Doctors working in medical wards with acutely ill and predominantly elderly patients need to be more aware that mental incapacity among their patients-and therefore the inability to give informed consent about treatment-is a potentially widespread problem.

Although patients' mental incapacity is becoming increasingly important in clinical practice, little information is available on its frequency in inpatients. Matthew Hotopf (Institute of Psychiatry, London, UK) and colleagues estimated the prevalence of mental incapacity in acutely admitted medical inpatients; they also determined the frequency that medical teams recognised patients who did not have mental capacity, and sought to identify factors associated with mental incapacity.

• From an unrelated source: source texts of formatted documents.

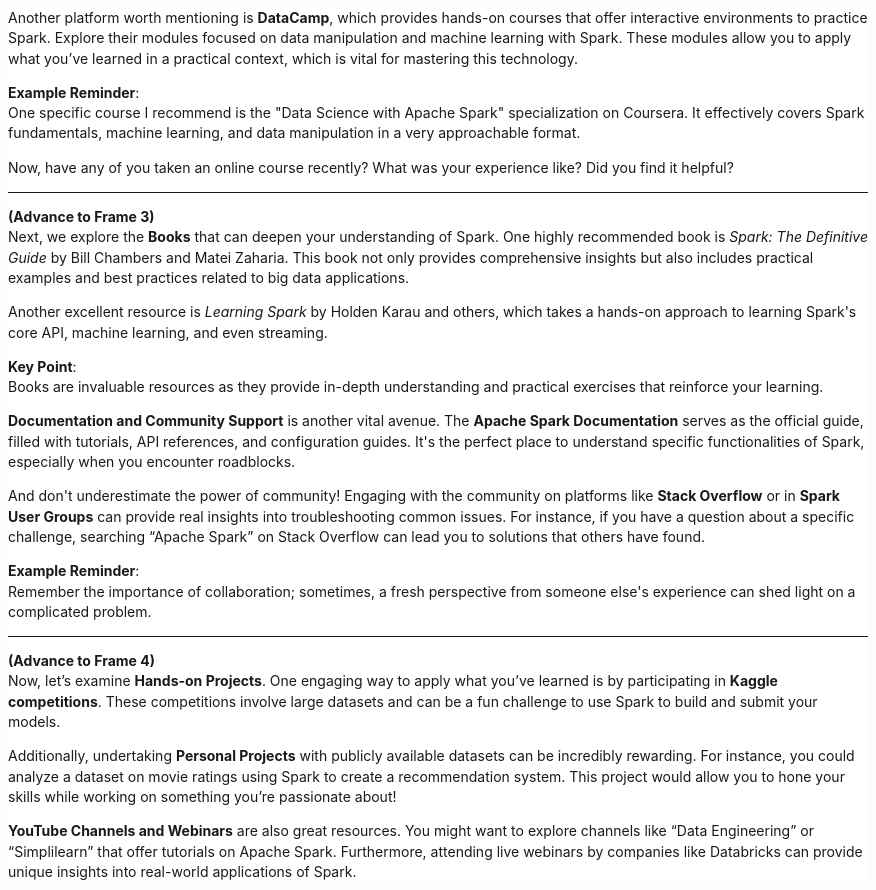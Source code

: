 Another platform worth mentioning is **DataCamp**, which provides hands-on courses that offer interactive environments to practice Spark. Explore their modules focused on data manipulation and machine learning with Spark. These modules allow you to apply what you’ve learned in a practical context, which is vital for mastering this technology.  

**Example Reminder**:  
One specific course I recommend is the "Data Science with Apache Spark" specialization on Coursera. It effectively covers Spark fundamentals, machine learning, and data manipulation in a very approachable format.   

Now, have any of you taken an online course recently? What was your experience like? Did you find it helpful?  

---

**(Advance to Frame 3)**  
Next, we explore the **Books** that can deepen your understanding of Spark. One highly recommended book is *Spark: The Definitive Guide* by Bill Chambers and Matei Zaharia. This book not only provides comprehensive insights but also includes practical examples and best practices related to big data applications.  

Another excellent resource is *Learning Spark* by Holden Karau and others, which takes a hands-on approach to learning Spark's core API, machine learning, and even streaming.  

**Key Point**:  
Books are invaluable resources as they provide in-depth understanding and practical exercises that reinforce your learning. 

**Documentation and Community Support** is another vital avenue. The **Apache Spark Documentation** serves as the official guide, filled with tutorials, API references, and configuration guides. It's the perfect place to understand specific functionalities of Spark, especially when you encounter roadblocks.  

And don't underestimate the power of community! Engaging with the community on platforms like **Stack Overflow** or in **Spark User Groups** can provide real insights into troubleshooting common issues. For instance, if you have a question about a specific challenge, searching “Apache Spark” on Stack Overflow can lead you to solutions that others have found.  

**Example Reminder**:  
Remember the importance of collaboration; sometimes, a fresh perspective from someone else's experience can shed light on a complicated problem.  

---

**(Advance to Frame 4)**  
Now, let’s examine **Hands-on Projects**. One engaging way to apply what you’ve learned is by participating in **Kaggle competitions**. These competitions involve large datasets and can be a fun challenge to use Spark to build and submit your models.  

Additionally, undertaking **Personal Projects** with publicly available datasets can be incredibly rewarding. For instance, you could analyze a dataset on movie ratings using Spark to create a recommendation system. This project would allow you to hone your skills while working on something you’re passionate about!  

**YouTube Channels and Webinars** are also great resources. You might want to explore channels like “Data Engineering” or “Simplilearn” that offer tutorials on Apache Spark. Furthermore, attending live webinars by companies like Databricks can provide unique insights into real-world applications of Spark.  
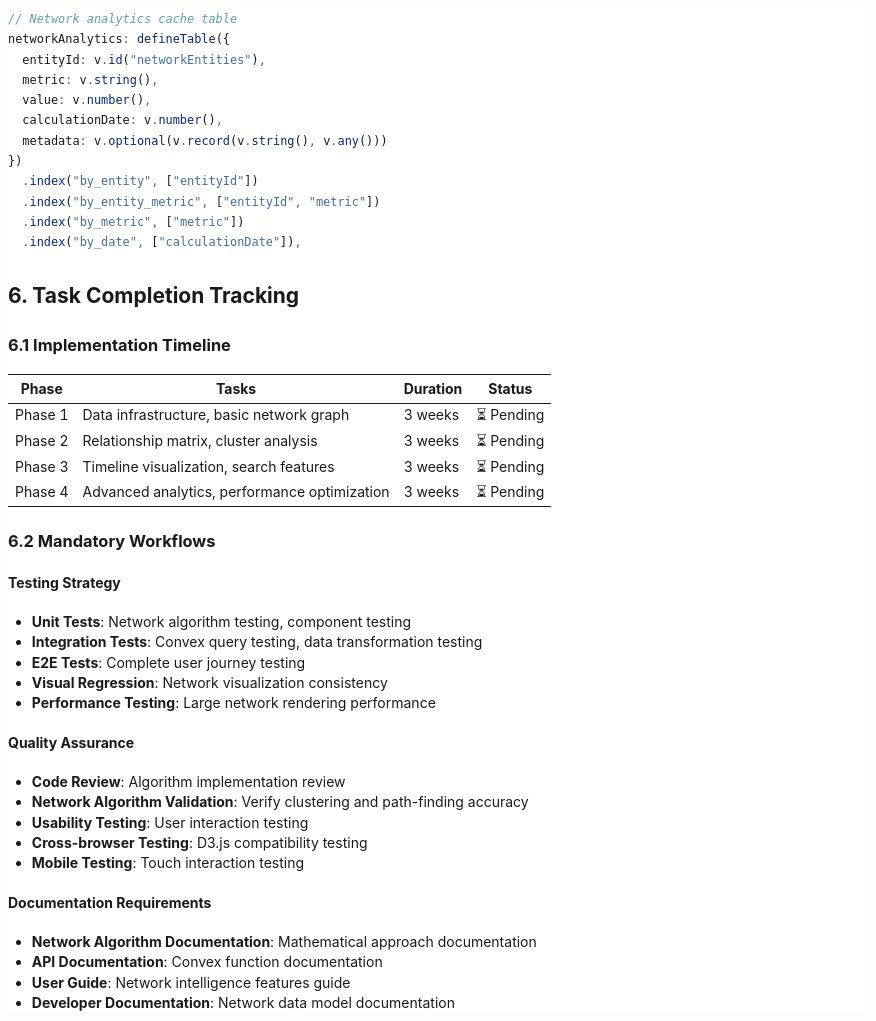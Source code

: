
 ```typescript
// Network analytics cache table
networkAnalytics: defineTable({
  entityId: v.id("networkEntities"),
  metric: v.string(),
  value: v.number(),
  calculationDate: v.number(),
  metadata: v.optional(v.record(v.string(), v.any()))
})
  .index("by_entity", ["entityId"])
  .index("by_entity_metric", ["entityId", "metric"])
  .index("by_metric", ["metric"])
  .index("by_date", ["calculationDate"]),
```

## 6. Task Completion Tracking

### 6.1 Implementation Timeline

| Phase   | Tasks                                        | Duration | Status     |
| ------- | -------------------------------------------- | -------- | ---------- |
| Phase 1 | Data infrastructure, basic network graph     | 3 weeks  | ⏳ Pending |
| Phase 2 | Relationship matrix, cluster analysis        | 3 weeks  | ⏳ Pending |
| Phase 3 | Timeline visualization, search features      | 3 weeks  | ⏳ Pending |
| Phase 4 | Advanced analytics, performance optimization | 3 weeks  | ⏳ Pending |

### 6.2 Mandatory Workflows

#### Testing Strategy

- **Unit Tests**: Network algorithm testing, component testing
- **Integration Tests**: Convex query testing, data transformation testing
- **E2E Tests**: Complete user journey testing
- **Visual Regression**: Network visualization consistency
- **Performance Testing**: Large network rendering performance

#### Quality Assurance

- **Code Review**: Algorithm implementation review
- **Network Algorithm Validation**: Verify clustering and path-finding accuracy
- **Usability Testing**: User interaction testing
- **Cross-browser Testing**: D3.js compatibility testing
- **Mobile Testing**: Touch interaction testing

#### Documentation Requirements

- **Network Algorithm Documentation**: Mathematical approach documentation
- **API Documentation**: Convex function documentation
- **User Guide**: Network intelligence features guide
- **Developer Documentation**: Network data model documentation

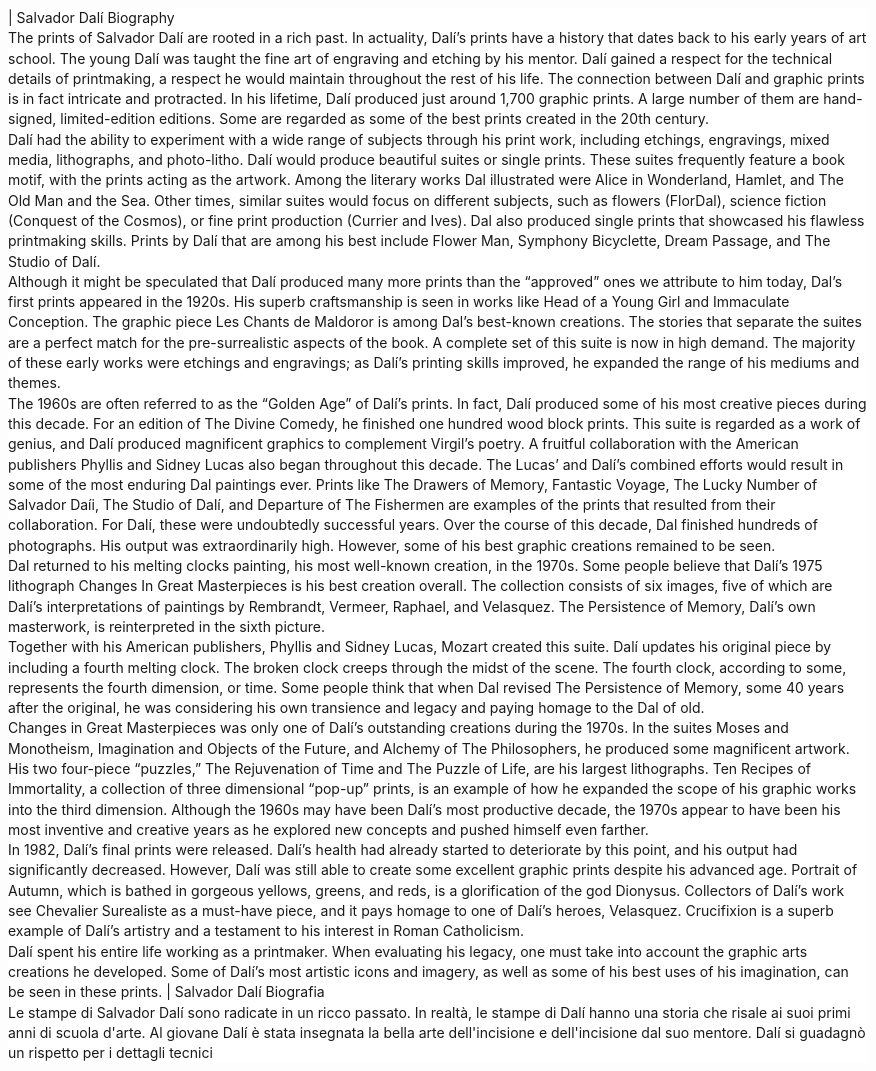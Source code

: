 | Salvador Dalí Biography<br/>The prints of Salvador Dalí are rooted in a rich past. In actuality, Dalí’s prints have a history that dates back to his early years of art school. The young Dalí was taught the fine art of engraving and etching by his mentor. Dalí gained a respect for the technical details of printmaking, a respect he would maintain throughout the rest of his life. The connection between Dalí and graphic prints is in fact intricate and protracted. In his lifetime, Dalí produced just around 1,700 graphic prints. A large number of them are hand-signed, limited-edition editions. Some are regarded as some of the best prints created in the 20th century.<br/>Dalí had the ability to experiment with a wide range of subjects through his print work, including etchings, engravings, mixed media, lithographs, and photo-litho. Dalí would produce beautiful suites or single prints. These suites frequently feature a book motif, with the prints acting as the artwork. Among the literary works Dal illustrated were Alice in Wonderland, Hamlet, and The Old Man and the Sea. Other times, similar suites would focus on different subjects, such as flowers (FlorDal), science fiction (Conquest of the Cosmos), or fine print production (Currier and Ives). Dal also produced single prints that showcased his flawless printmaking skills. Prints by Dalí that are among his best include Flower Man, Symphony Bicyclette, Dream Passage, and The Studio of Dalí.<br/>Although it might be speculated that Dalí produced many more prints than the “approved” ones we attribute to him today, Dal’s first prints appeared in the 1920s. His superb craftsmanship is seen in works like Head of a Young Girl and Immaculate Conception. The graphic piece Les Chants de Maldoror is among Dal’s best-known creations. The stories that separate the suites are a perfect match for the pre-surrealistic aspects of the book. A complete set of this suite is now in high demand. The majority of these early works were etchings and engravings; as Dalí’s printing skills improved, he expanded the range of his mediums and themes.<br/>The 1960s are often referred to as the “Golden Age” of Dalí’s prints. In fact, Dalí produced some of his most creative pieces during this decade. For an edition of The Divine Comedy, he finished one hundred wood block prints. This suite is regarded as a work of genius, and Dalí produced magnificent graphics to complement Virgil’s poetry. A fruitful collaboration with the American publishers Phyllis and Sidney Lucas also began throughout this decade. The Lucas’ and Dalí’s combined efforts would result in some of the most enduring Dal paintings ever. Prints like The Drawers of Memory, Fantastic Voyage, The Lucky Number of Salvador Daíi, The Studio of Dalí, and Departure of The Fishermen are examples of the prints that resulted from their collaboration. For Dalí, these were undoubtedly successful years. Over the course of this decade, Dal finished hundreds of photographs. His output was extraordinarily high. However, some of his best graphic creations remained to be seen.<br/>Dal returned to his melting clocks painting, his most well-known creation, in the 1970s. Some people believe that Dalí’s 1975 lithograph Changes In Great Masterpieces is his best creation overall. The collection consists of six images, five of which are Dalí’s interpretations of paintings by Rembrandt, Vermeer, Raphael, and Velasquez. The Persistence of Memory, Dalí’s own masterwork, is reinterpreted in the sixth picture.<br/>Together with his American publishers, Phyllis and Sidney Lucas, Mozart created this suite. Dalí updates his original piece by including a fourth melting clock. The broken clock creeps through the midst of the scene. The fourth clock, according to some, represents the fourth dimension, or time. Some people think that when Dal revised The Persistence of Memory, some 40 years after the original, he was considering his own transience and legacy and paying homage to the Dal of old.<br/>Changes in Great Masterpieces was only one of Dalí’s outstanding creations during the 1970s. In the suites Moses and Monotheism, Imagination and Objects of the Future, and Alchemy of The Philosophers, he produced some magnificent artwork. His two four-piece “puzzles,” The Rejuvenation of Time and The Puzzle of Life, are his largest lithographs. Ten Recipes of Immortality, a collection of three dimensional “pop-up” prints, is an example of how he expanded the scope of his graphic works into the third dimension. Although the 1960s may have been Dalí’s most productive decade, the 1970s appear to have been his most inventive and creative years as he explored new concepts and pushed himself even farther.<br/>In 1982, Dalí’s final prints were released. Dalí’s health had already started to deteriorate by this point, and his output had significantly decreased. However, Dalí was still able to create some excellent graphic prints despite his advanced age. Portrait of Autumn, which is bathed in gorgeous yellows, greens, and reds, is a glorification of the god Dionysus. Collectors of Dalí’s work see Chevalier Surealiste as a must-have piece, and it pays homage to one of Dalí’s heroes, Velasquez. Crucifixion is a superb example of Dalí’s artistry and a testament to his interest in Roman Catholicism.<br/>Dalí spent his entire life working as a printmaker. When evaluating his legacy, one must take into account the graphic arts creations he developed. Some of Dalí’s most artistic icons and imagery, as well as some of his best uses of his imagination, can be seen in these prints. | Salvador Dalí Biografia<br/>Le stampe di Salvador Dalí sono radicate in un ricco passato. In realtà, le stampe di Dalí hanno una storia che risale ai suoi primi anni di scuola d'arte. Al giovane Dalí è stata insegnata la bella arte dell'incisione e dell'incisione dal suo mentore. Dalí si guadagnò un rispetto per i dettagli tecnici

Around 300 acute medical inpatients were recruited to the study. The investigators used different assessments to identify whether patients had mental capacity (the ability to make valid judgements about treatment) and to identify individuals with cognitive impairment. 159 patients were interviewed for the study, of whom the researchers judged 31% to lack mental capacity; however, recognition of incapacity by clinical staff was low: only a quarter of patients identified by the investigators as not having mental capacity were identified by clinicians. Increasing age and cognitive impairment were the main factors associated with a lack of mental capacity.

Professor Hotopf comments: "A substantial proportion of inpatients in any general medical ward do not have capacity to make informed treatment decisions, a situation that is rarely recognised by doctors. If a legal approach to solve this problem is too heavy-handed-eg, requiring patients to be more explicitly identified and protected-then people who would be affected by such legislation could be adversely affected. However, to accept the passive acquiescence of such patients as evidence of true consent would be dangerous when important and irreversible decisions need to be made. Before making such decisions, the clinician should have considered the possibility that the patient is unable to give valid consent".

In an accompanying commentary (p 1383), Jason Karlawish (Institute on Ageing, Philadelphia, USA) concludes: "The critical issue is how we use these data to regulate the freedom to decide, especially in elderly people with mild stages of cognitive impairments. Data are not available but are urgently needed to answer the following questions: What information do raters use, how do they use it, and what are the consequences of these differences? Do experts, clinicians, and families still disagree on capacity judgments, even with the same information and judgment question? What are the ethical, legal, and clinical consequences of these disagreements? How do clinicians' and families' failures to recognise impairments in the capacity to make decisions affect quality of, adherence to, and outcomes of care?"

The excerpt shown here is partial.